- [Required work]
From the records below, please return each line that holds the word "this".

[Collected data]
::::::

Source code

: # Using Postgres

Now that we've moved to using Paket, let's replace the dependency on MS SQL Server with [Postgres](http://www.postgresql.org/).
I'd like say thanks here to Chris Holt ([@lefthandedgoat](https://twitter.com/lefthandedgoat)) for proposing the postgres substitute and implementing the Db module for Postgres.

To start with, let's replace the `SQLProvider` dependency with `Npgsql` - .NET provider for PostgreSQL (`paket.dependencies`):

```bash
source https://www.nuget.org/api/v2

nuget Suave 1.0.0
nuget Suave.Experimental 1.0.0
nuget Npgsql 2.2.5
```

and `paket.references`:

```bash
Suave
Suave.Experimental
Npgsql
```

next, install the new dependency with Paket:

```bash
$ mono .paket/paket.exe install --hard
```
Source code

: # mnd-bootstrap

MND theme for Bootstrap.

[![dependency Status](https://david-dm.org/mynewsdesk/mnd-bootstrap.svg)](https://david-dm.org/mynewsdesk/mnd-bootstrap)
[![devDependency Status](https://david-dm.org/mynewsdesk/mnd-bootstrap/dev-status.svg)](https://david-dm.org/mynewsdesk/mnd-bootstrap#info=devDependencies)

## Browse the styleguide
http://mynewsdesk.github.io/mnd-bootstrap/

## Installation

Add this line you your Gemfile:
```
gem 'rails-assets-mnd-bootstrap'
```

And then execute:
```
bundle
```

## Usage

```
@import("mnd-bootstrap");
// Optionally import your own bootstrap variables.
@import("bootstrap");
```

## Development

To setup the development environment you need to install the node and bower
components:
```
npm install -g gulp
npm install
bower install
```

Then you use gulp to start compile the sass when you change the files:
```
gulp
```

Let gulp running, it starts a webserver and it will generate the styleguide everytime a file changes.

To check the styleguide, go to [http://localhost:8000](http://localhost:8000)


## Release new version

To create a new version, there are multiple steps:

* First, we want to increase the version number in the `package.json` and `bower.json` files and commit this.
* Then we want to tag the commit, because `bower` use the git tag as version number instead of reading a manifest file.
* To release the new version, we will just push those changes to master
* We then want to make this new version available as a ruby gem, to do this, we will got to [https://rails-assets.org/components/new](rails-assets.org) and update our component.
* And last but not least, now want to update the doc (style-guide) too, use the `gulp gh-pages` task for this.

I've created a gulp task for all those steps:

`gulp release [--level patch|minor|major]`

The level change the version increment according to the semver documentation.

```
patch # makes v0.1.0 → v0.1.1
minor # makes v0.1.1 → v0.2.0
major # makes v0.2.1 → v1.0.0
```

::::::

- [Worked solution]
Add this line you your Gemfile:
* First, we want to increase the version number in the `package.json` and `bower.json` files and commit this.
* We then want to make this new version available as a ruby gem, to do this, we will got to [https://rails-assets.org/components/new](rails-assets.org) and update our component.
* And last but not least, now want to update the doc (style-guide) too, use the `gulp gh-pages` task for this.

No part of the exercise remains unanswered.